### What the exercise asks
Could you return every line of the records below that contains the word "OrderId"?

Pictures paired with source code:
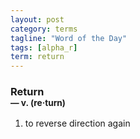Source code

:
 ```yaml
---
layout: post
category: terms
tagline: "Word of the Day"
tags: [alpha_r]
term: return
---
```


<h3>Return<br/> <small>&mdash; v. (re<span>&middot;</span>turn)</small></h3>
<p><ol>
<li>to reverse direction again</li>
</ol></p>
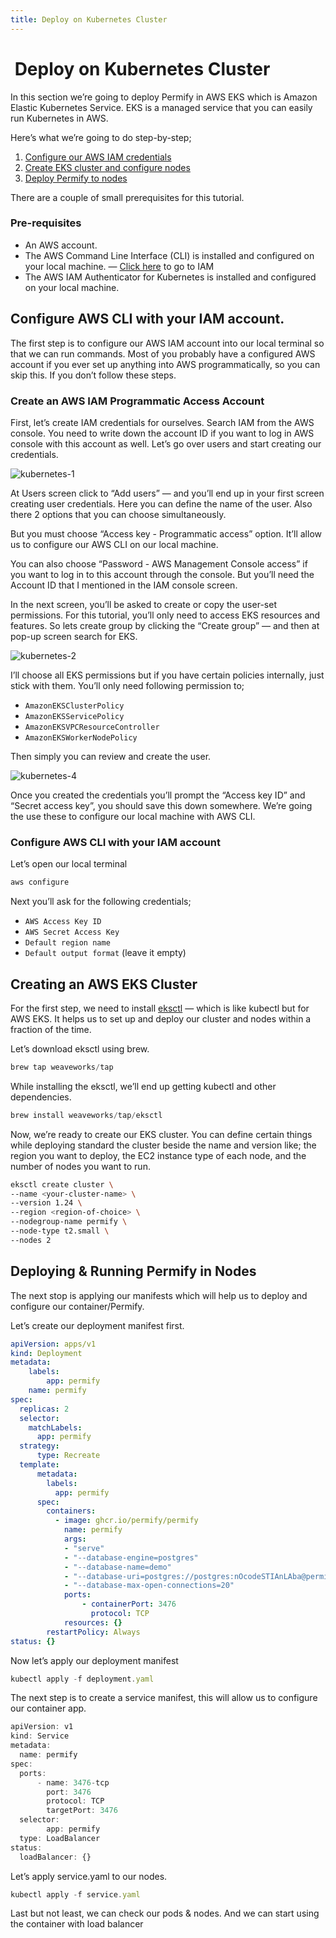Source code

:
 ```yaml
---
title: Deploy on Kubernetes Cluster
---
```


#  Deploy on Kubernetes Cluster

In this section we’re going to deploy Permify in AWS EKS which is Amazon Elastic Kubernetes Service. EKS is a managed service that you can easily run Kubernetes in AWS.

Here’s what we’re going to do step-by-step;

1. [Configure our AWS IAM credentials](#configure-aws-cli-with-your-iam-account)
3. [Create EKS cluster and configure nodes](#creating-an-aws-eks-cluster)
4. [Deploy Permify to nodes](#deploying--running-permify-in-nodes)

There are a couple of small prerequisites for this tutorial.

### Pre-requisites

- An AWS account.
- The AWS Command Line Interface (CLI) is installed and configured on your local machine. — [Click here](https://us-east-1.console.aws.amazon.com/iamv2/home?region=us-east-1#/home) to go to IAM
- The AWS IAM Authenticator for Kubernetes is installed and configured on your local machine.

## Configure AWS CLI with your IAM account.

The first step is to configure our AWS IAM account into our local terminal so that we can run commands. Most of you probably have a configured AWS account if you ever set up anything into AWS programmatically, so you can skip this. If you don’t follow these steps.

### Create an AWS IAM Programmatic Access Account

First, let’s create IAM credentials for ourselves. Search IAM from the AWS console. You need to write down the account ID if you want to log in AWS console with this account as well. Let’s go over users and start creating our credentials.

![kubernetes-1](https://user-images.githubusercontent.com/34595361/211697636-6e106115-bd68-4909-aea0-5a7b6f8d5e18.png)

At Users screen click to “Add users” — and you’ll end up in your first screen creating user credentials. Here you can define the name of the user. Also there 2 options that you can choose simultaneously.

But you must choose “Access key - Programmatic access” option. It’ll allow us to configure our AWS CLI on our local machine.

You can also choose “Password - AWS Management Console access” if you want to log in to this account through the console. But you’ll need the Account ID that I mentioned in the IAM console screen.

In the next screen, you’ll be asked to create or copy the user-set permissions. For this tutorial, you’ll only need to access EKS resources and features. So lets create group by clicking the “Create group” — and then at pop-up screen search for EKS.

![kubernetes-2](https://user-images.githubusercontent.com/34595361/211697647-f39d73e7-b6e2-40ae-8c3b-ad68032d6b21.png)

I’ll choose all EKS permissions but if you have certain policies internally, just stick with them. You’ll only need following permission to;

- `AmazonEKSClusterPolicy`
- `AmazonEKSServicePolicy`
- `AmazonEKSVPCResourceController`
- `AmazonEKSWorkerNodePolicy`

Then simply you can review and create the user.

![kubernetes-4](https://user-images.githubusercontent.com/34595361/211697655-1b75d4f9-a2ee-4b7e-9e1e-0be0b5aaad7d.png)

Once you created the credentials you’ll prompt the “Access key ID” and “Secret access key”, you should save this down somewhere. We’re going the use these to configure our local machine with AWS CLI.

### **Configure AWS CLI with your IAM account**

Let’s open our local terminal

```jsx
aws configure
```

Next you’ll ask for the following credentials;

- `AWS Access Key ID`
- `AWS Secret Access Key`
- `Default region name`
- `Default output format` (leave it empty)

## Creating an AWS EKS Cluster

For the first step, we need to install [eksctl](https://eksctl.io/) — which is like kubectl but for AWS EKS. It helps us to set up and deploy our cluster and nodes within a fraction of the time.

Let’s download eksctl using brew. 


```jsx
brew tap weaveworks/tap
```

While installing the eksctl, we’ll end up getting kubectl and other dependencies.

```jsx
brew install weaveworks/tap/eksctl
```

Now, we’re ready to create our EKS cluster. You can define certain things while deploying standard the cluster beside the name and version like; the region you want to deploy, the EC2 instance type of each node, and the number of nodes you want to run.

```bash
eksctl create cluster \
--name <your-cluster-name> \
--version 1.24 \
--region <region-of-choice> \
--nodegroup-name permify \
--node-type t2.small \
--nodes 2
```

## Deploying & Running Permify in Nodes

The next stop is applying our manifests which will help us to deploy and configure our container/Permify. 

Let’s create our deployment manifest first.

```yaml
apiVersion: apps/v1
kind: Deployment
metadata:
    labels:
        app: permify
    name: permify
spec:
  replicas: 2
  selector:
    matchLabels:
      app: permify
  strategy:
      type: Recreate
  template:
      metadata:
        labels:
          app: permify
      spec:
        containers:
          - image: ghcr.io/permify/permify
            name: permify
            args:
            - "serve"
            - "--database-engine=postgres"
            - "--database-name=demo"
            - "--database-uri=postgres://postgres:nOcodeSTIAnLAba@permify-test.ceuo5kqsxyea.us-east-1.rds.amazonaws.com:5432"
            - "--database-max-open-connections=20"
            ports:
                - containerPort: 3476
                  protocol: TCP
            resources: {}
        restartPolicy: Always
status: {}
```

Now let’s apply our deployment manifest

```jsx
kubectl apply -f deployment.yaml
```

The next step is to create a service manifest, this will allow us to configure our container app.

```jsx
apiVersion: v1
kind: Service
metadata:
  name: permify
spec:
  ports:
      - name: 3476-tcp
        port: 3476
        protocol: TCP
        targetPort: 3476
  selector:
        app: permify
  type: LoadBalancer
status:
  loadBalancer: {}
```

Let’s apply service.yaml to our nodes.

```jsx
kubectl apply -f service.yaml
```

Last but not least, we can check our pods & nodes. And we can start using the container with load balancer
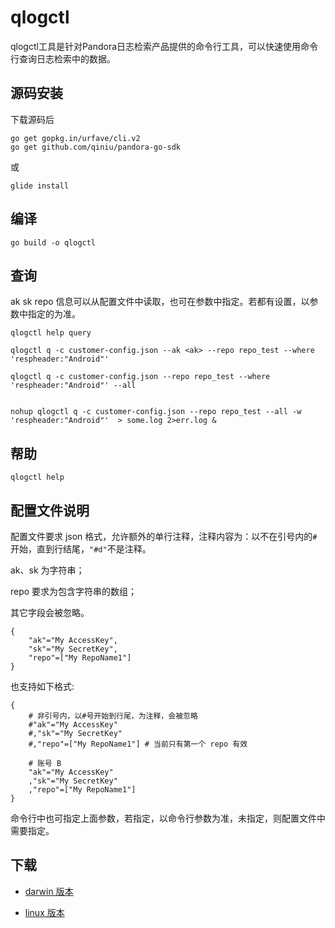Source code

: # qlogctl

qlogctl工具是针对Pandora日志检索产品提供的命令行工具，可以快速使用命令行查询日志检索中的数据。

## 源码安装
下载源码后
```
go get gopkg.in/urfave/cli.v2
go get github.com/qiniu/pandora-go-sdk
```

或
```
glide install
```

## 编译
```
go build -o qlogctl
```

## 查询
ak sk repo 信息可以从配置文件中读取，也可在参数中指定。若都有设置，以参数中指定的为准。
```
qlogctl help query

qlogctl q -c customer-config.json --ak <ak> --repo repo_test --where 'respheader:"Android"'

qlogctl q -c customer-config.json --repo repo_test --where 'respheader:"Android"' --all


nohup qlogctl q -c customer-config.json --repo repo_test --all -w 'respheader:"Android"'  > some.log 2>err.log &
```

## 帮助
```
qlogctl help
```

## 配置文件说明
配置文件要求 json 格式，允许额外的单行注释，注释内容为：以不在引号内的`#`开始，直到行结尾，`"#d"`不是注释。

ak、sk 为字符串；

repo 要求为包含字符串的数组；

其它字段会被忽略。
```
{
    "ak"="My AccessKey",
    "sk"="My SecretKey",
    "repo"=["My RepoName1"]
}
```
也支持如下格式:
```
{
    # 非引号内，以#号开始到行尾，为注释，会被忽略
    #"ak"="My AccessKey"
    #,"sk"="My SecretKey"
    #,"repo"=["My RepoName1"] # 当前只有第一个 repo 有效 

    # 账号 B
    "ak"="My AccessKey"
    ,"sk"="My SecretKey"
    ,"repo"=["My RepoName1"]
}
```

命令行中也可指定上面参数，若指定，以命令行参数为准，未指定，则配置文件中需要指定。


## 下载

 * [darwin 版本](http://devtools.qiniu.com/qlogctl_darwin_amd64_0.1.0?t=1522228068)

 * [linux 版本](http://devtools.qiniu.com/qlogctl_linux_amd64_0.1.0t=1522228068)
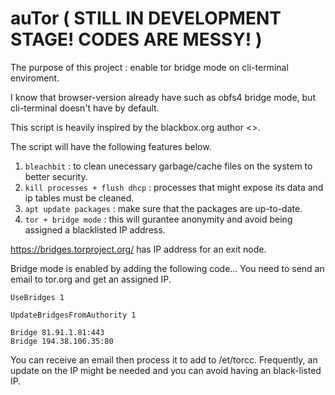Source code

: # auTor ( STILL IN DEVELOPMENT STAGE! CODES ARE MESSY! )

The purpose of this project : enable tor bridge mode on cli-terminal enviroment. 

I know that browser-version already have such as obfs4 bridge mode, but cli-terminal doesn't have by default. 

This script is heavily inspired by the blackbox.org author <<gitrepo>>. 
  
The script will have the following features below.

1. `bleachbit` : to clean unecessary garbage/cache files on the system to better security.
2. `kill processes + flush dhcp` : processes that might expose its data and ip tables must be cleaned.
3. `apt update packages` : make sure that the packages are up-to-date. 
4. `tor + bridge mode` : this will gurantee anonymity and avoid being assigned a blacklisted IP address. 

https://bridges.torproject.org/ has IP address for an exit node. 



Bridge mode is enabled by adding the following code...
You need to send an email to tor.org and get an assigned IP.

```
UseBridges 1

UpdateBridgesFromAuthority 1

Bridge 81.91.1.81:443
Bridge 194.38.106.35:80
```

You can receive an email then process it to add to /et/torcc. 
Frequently, an update on the IP might be needed and you can avoid having an black-listed IP.
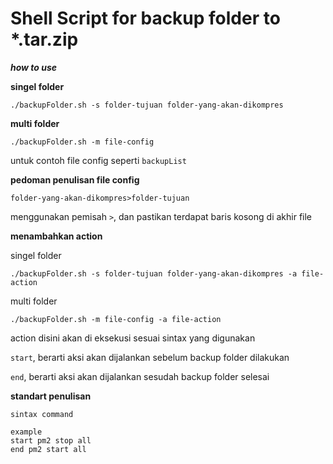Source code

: # Shell Script for backup folder to *.tar.zip

***how to use***

**singel folder**

```
./backupFolder.sh -s folder-tujuan folder-yang-akan-dikompres
```

**multi folder**

```
./backupFolder.sh -m file-config
```

untuk contoh file config seperti ```backupList```

**pedoman penulisan file config**

```
folder-yang-akan-dikompres>folder-tujuan
```

menggunakan pemisah ```>```, dan pastikan terdapat baris kosong di akhir file

**menambahkan action**

singel folder

```
./backupFolder.sh -s folder-tujuan folder-yang-akan-dikompres -a file-action
```

multi folder

```
./backupFolder.sh -m file-config -a file-action
```

action disini akan di eksekusi sesuai sintax yang digunakan

```start```, berarti aksi akan dijalankan sebelum backup folder dilakukan

```end```, berarti aksi akan dijalankan sesudah backup folder selesai

**standart penulisan**

```
sintax command

example
start pm2 stop all
end pm2 start all
```
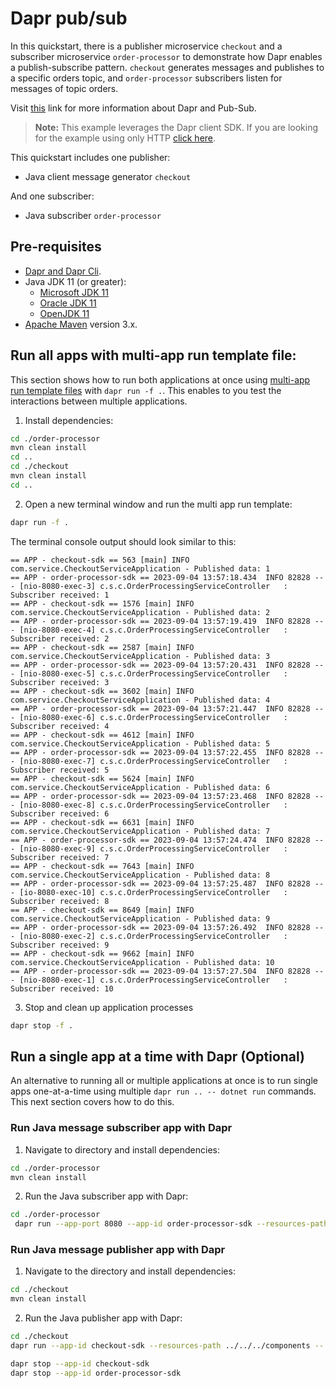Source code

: # Dapr pub/sub

 In this quickstart, there is a publisher microservice `checkout` and a subscriber microservice `order-processor` to demonstrate how Dapr enables a publish-subscribe pattern. `checkout` generates messages and publishes to a specific orders topic, and `order-processor` subscribers listen for messages of topic orders.

Visit [this](https://docs.dapr.io/developing-applications/building-blocks/pubsub/) link for more information about Dapr and Pub-Sub.

> **Note:** This example leverages the Dapr client SDK.  If you are looking for the example using only HTTP [click here](../http).

This quickstart includes one publisher:

- Java client message generator `checkout`

And one subscriber:

- Java subscriber `order-processor`

## Pre-requisites

* [Dapr and Dapr Cli](https://docs.dapr.io/getting-started/install-dapr-cli/).
* Java JDK 11 (or greater):
    * [Microsoft JDK 11](https://docs.microsoft.com/en-us/java/openjdk/download#openjdk-11)
    * [Oracle JDK 11](https://www.oracle.com/technetwork/java/javase/downloads/index.html#JDK11)
    * [OpenJDK 11](https://jdk.java.net/11/)
* [Apache Maven](https://maven.apache.org/install.html) version 3.x.

## Run all apps with multi-app run template file:

This section shows how to run both applications at once using [multi-app run template files](https://docs.dapr.io/developing-applications/local-development/multi-app-dapr-run/multi-app-overview/) with `dapr run -f .`.  This enables to you test the interactions between multiple applications.  

1. Install dependencies: 

<!-- STEP
name: Install Node dependencies
-->
```bash
cd ./order-processor
mvn clean install
cd ..
cd ./checkout
mvn clean install
cd ..
```
<!-- END_STEP -->

2. Open a new terminal window and run the multi app run template:

<!-- STEP
name: Run multi app run template
expected_stdout_lines:
  - 'Started Dapr with app id "order-processor-sdk"'
  - 'Started Dapr with app id "checkout-sdk"'
  - '== APP - checkout-sdk == Published data: Order { OrderId = 10 }'
  - '== APP - order-processor == Subscriber received : Order { OrderId = 10 }'
expected_stderr_lines:
output_match_mode: substring
match_order: none
background: true
sleep: 15
timeout_seconds: 30
-->

```bash
dapr run -f .
```

The terminal console output should look similar to this:

```text
== APP - checkout-sdk == 563 [main] INFO com.service.CheckoutServiceApplication - Published data: 1
== APP - order-processor-sdk == 2023-09-04 13:57:18.434  INFO 82828 --- [nio-8080-exec-3] c.s.c.OrderProcessingServiceController   : Subscriber received: 1
== APP - checkout-sdk == 1576 [main] INFO com.service.CheckoutServiceApplication - Published data: 2
== APP - order-processor-sdk == 2023-09-04 13:57:19.419  INFO 82828 --- [nio-8080-exec-4] c.s.c.OrderProcessingServiceController   : Subscriber received: 2
== APP - checkout-sdk == 2587 [main] INFO com.service.CheckoutServiceApplication - Published data: 3
== APP - order-processor-sdk == 2023-09-04 13:57:20.431  INFO 82828 --- [nio-8080-exec-5] c.s.c.OrderProcessingServiceController   : Subscriber received: 3
== APP - checkout-sdk == 3602 [main] INFO com.service.CheckoutServiceApplication - Published data: 4
== APP - order-processor-sdk == 2023-09-04 13:57:21.447  INFO 82828 --- [nio-8080-exec-6] c.s.c.OrderProcessingServiceController   : Subscriber received: 4
== APP - checkout-sdk == 4612 [main] INFO com.service.CheckoutServiceApplication - Published data: 5
== APP - order-processor-sdk == 2023-09-04 13:57:22.455  INFO 82828 --- [nio-8080-exec-7] c.s.c.OrderProcessingServiceController   : Subscriber received: 5
== APP - checkout-sdk == 5624 [main] INFO com.service.CheckoutServiceApplication - Published data: 6
== APP - order-processor-sdk == 2023-09-04 13:57:23.468  INFO 82828 --- [nio-8080-exec-8] c.s.c.OrderProcessingServiceController   : Subscriber received: 6
== APP - checkout-sdk == 6631 [main] INFO com.service.CheckoutServiceApplication - Published data: 7
== APP - order-processor-sdk == 2023-09-04 13:57:24.474  INFO 82828 --- [nio-8080-exec-9] c.s.c.OrderProcessingServiceController   : Subscriber received: 7
== APP - checkout-sdk == 7643 [main] INFO com.service.CheckoutServiceApplication - Published data: 8
== APP - order-processor-sdk == 2023-09-04 13:57:25.487  INFO 82828 --- [io-8080-exec-10] c.s.c.OrderProcessingServiceController   : Subscriber received: 8
== APP - checkout-sdk == 8649 [main] INFO com.service.CheckoutServiceApplication - Published data: 9
== APP - order-processor-sdk == 2023-09-04 13:57:26.492  INFO 82828 --- [nio-8080-exec-2] c.s.c.OrderProcessingServiceController   : Subscriber received: 9
== APP - checkout-sdk == 9662 [main] INFO com.service.CheckoutServiceApplication - Published data: 10
== APP - order-processor-sdk == 2023-09-04 13:57:27.504  INFO 82828 --- [nio-8080-exec-1] c.s.c.OrderProcessingServiceController   : Subscriber received: 10
```

3. Stop and clean up application processes

```bash
dapr stop -f .
```
<!-- END_STEP -->

## Run a single app at a time with Dapr (Optional)

An alternative to running all or multiple applications at once is to run single apps one-at-a-time using multiple `dapr run .. -- dotnet run` commands.  This next section covers how to do this. 

### Run Java message subscriber app with Dapr

1. Navigate to directory and install dependencies:

```bash
cd ./order-processor
mvn clean install
```

2. Run the Java subscriber app with Dapr:

```bash
cd ./order-processor
 dapr run --app-port 8080 --app-id order-processor-sdk --resources-path ../../../components -- java -jar target/OrderProcessingService-0.0.1-SNAPSHOT.jar
```

### Run Java message publisher app with Dapr

1. Navigate to the directory and install dependencies:

```bash
cd ./checkout
mvn clean install
```

2. Run the Java publisher app with Dapr:

```bash
cd ./checkout
dapr run --app-id checkout-sdk --resources-path ../../../components -- java -jar target/CheckoutService-0.0.1-SNAPSHOT.jar
```

```bash
dapr stop --app-id checkout-sdk
dapr stop --app-id order-processor-sdk
```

### Task response
  - '== APP - checkout-sdk == Published data: Order { OrderId = 10 }'
  - '== APP - order-processor == Subscriber received : Order { OrderId = 10 }'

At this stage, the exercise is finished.